Uma cena de descuido chamou a atenção de um pai durante a feira de ciências da unidade II do Colégio Tamandaré, no Recreio dos Bandeirantes, no sábado. Uma criança estava realizando testes de glicose em outras crianças, e uma mulher reclamava que as agulhas não estavam sendo trocadas entre os alunos. Os pais que acompanharam o evento relatam ter presenciado lancetas sendo compartilhadas.
A estudante que levou o kit para os testes tem entre 12 e 13 anos. Segundo relatos, ela utilizou a mesma lanceta em até três pessoas durante a atividade. Após a descoberta do compartilhamento dos materiais perfurocortantes, famílias passaram a relatar medo e angústia. Uma mãe contou que seu filho de 12 anos repete insistentemente a pergunta: "Mãe, eu vou morrer?"
Até o fim da tarde de domingo, pelo menos 23 pessoas que passaram pelo exame na feira cultural haviam procurado hospitais para tratamento profilático. O Hospital Municipal Lourenço Jorge, na Barra da Tijuca, confirmou 20 atendimentos relacionados ao caso.

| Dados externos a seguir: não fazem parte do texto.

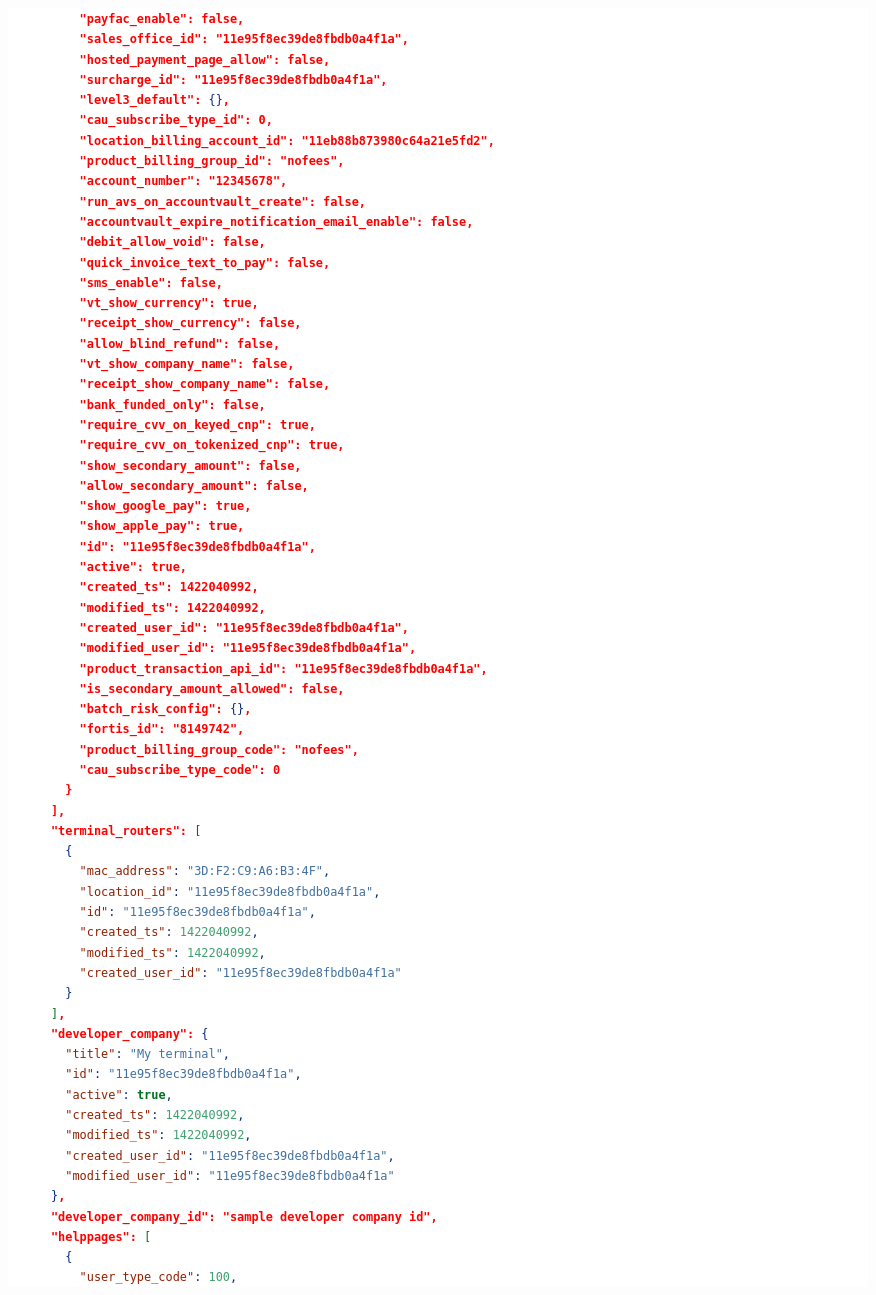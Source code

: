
 ```json
          "payfac_enable": false,
          "sales_office_id": "11e95f8ec39de8fbdb0a4f1a",
          "hosted_payment_page_allow": false,
          "surcharge_id": "11e95f8ec39de8fbdb0a4f1a",
          "level3_default": {},
          "cau_subscribe_type_id": 0,
          "location_billing_account_id": "11eb88b873980c64a21e5fd2",
          "product_billing_group_id": "nofees",
          "account_number": "12345678",
          "run_avs_on_accountvault_create": false,
          "accountvault_expire_notification_email_enable": false,
          "debit_allow_void": false,
          "quick_invoice_text_to_pay": false,
          "sms_enable": false,
          "vt_show_currency": true,
          "receipt_show_currency": false,
          "allow_blind_refund": false,
          "vt_show_company_name": false,
          "receipt_show_company_name": false,
          "bank_funded_only": false,
          "require_cvv_on_keyed_cnp": true,
          "require_cvv_on_tokenized_cnp": true,
          "show_secondary_amount": false,
          "allow_secondary_amount": false,
          "show_google_pay": true,
          "show_apple_pay": true,
          "id": "11e95f8ec39de8fbdb0a4f1a",
          "active": true,
          "created_ts": 1422040992,
          "modified_ts": 1422040992,
          "created_user_id": "11e95f8ec39de8fbdb0a4f1a",
          "modified_user_id": "11e95f8ec39de8fbdb0a4f1a",
          "product_transaction_api_id": "11e95f8ec39de8fbdb0a4f1a",
          "is_secondary_amount_allowed": false,
          "batch_risk_config": {},
          "fortis_id": "8149742",
          "product_billing_group_code": "nofees",
          "cau_subscribe_type_code": 0
        }
      ],
      "terminal_routers": [
        {
          "mac_address": "3D:F2:C9:A6:B3:4F",
          "location_id": "11e95f8ec39de8fbdb0a4f1a",
          "id": "11e95f8ec39de8fbdb0a4f1a",
          "created_ts": 1422040992,
          "modified_ts": 1422040992,
          "created_user_id": "11e95f8ec39de8fbdb0a4f1a"
        }
      ],
      "developer_company": {
        "title": "My terminal",
        "id": "11e95f8ec39de8fbdb0a4f1a",
        "active": true,
        "created_ts": 1422040992,
        "modified_ts": 1422040992,
        "created_user_id": "11e95f8ec39de8fbdb0a4f1a",
        "modified_user_id": "11e95f8ec39de8fbdb0a4f1a"
      },
      "developer_company_id": "sample developer company id",
      "helppages": [
        {
          "user_type_code": 100,
```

A escola informou ainda mais três consultas realizadas na rede particular de saúde.
A escola emitiu um comunicado orientando que todos os alunos que participaram dos testes busquem atendimento hospitalar para avaliação e acompanhamento. O caso reacende a preocupação com a segurança em ambientes escolares e os riscos de contaminação por doenças transmitidas pelo sangue quando materiais perfurocortantes são compartilhados.